WHAT THE TASK ASKS: Search the entries for the string "hooking" and give the number of lines that hold it, nothing more.

^^^^

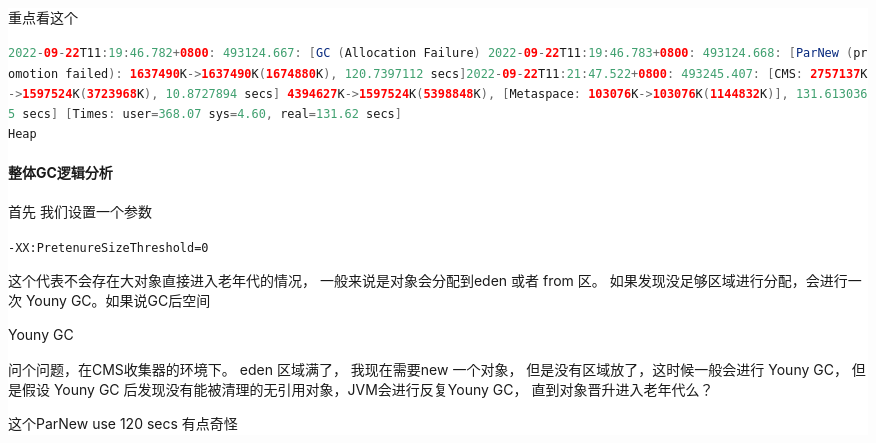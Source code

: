 

重点看这个

```java
2022-09-22T11:19:46.782+0800: 493124.667: [GC (Allocation Failure) 2022-09-22T11:19:46.783+0800: 493124.668: [ParNew (promotion failed): 1637490K->1637490K(1674880K), 120.7397112 secs]2022-09-22T11:21:47.522+0800: 493245.407: [CMS: 2757137K->1597524K(3723968K), 10.8727894 secs] 4394627K->1597524K(5398848K), [Metaspace: 103076K->103076K(1144832K)], 131.6130365 secs] [Times: user=368.07 sys=4.60, real=131.62 secs] 
Heap
```



#### 整体GC逻辑分析

首先 我们设置一个参数

```
-XX:PretenureSizeThreshold=0   
```

这个代表不会存在大对象直接进入老年代的情况， 一般来说是对象会分配到eden 或者 from 区。 如果发现没足够区域进行分配，会进行一次 Youny GC。如果说GC后空间



Youny GC  





问个问题，在CMS收集器的环境下。
eden 区域满了， 我现在需要new 一个对象， 但是没有区域放了，这时候一般会进行 Youny GC， 但是假设 Youny GC 后发现没有能被清理的无引用对象，JVM会进行反复Youny GC， 直到对象晋升进入老年代么？



这个ParNew use 120 secs 有点奇怪
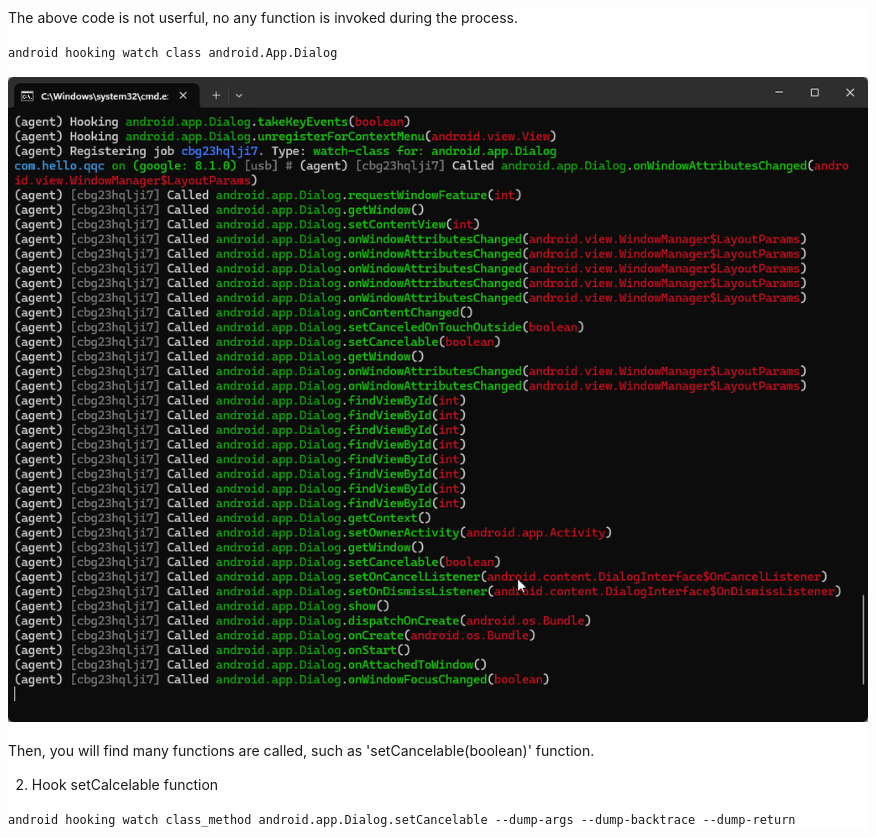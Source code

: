 The above code is not userful, no any function is invoked during the process.

```shell
android hooking watch class android.App.Dialog
```

![image3.png](./image3.png)

Then, you will find many functions are called, such as 'setCancelable(boolean)' function.

2. Hook setCalcelable function

```shell
android hooking watch class_method android.app.Dialog.setCancelable --dump-args --dump-backtrace --dump-return
```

^^^^

TASK RESULT: 2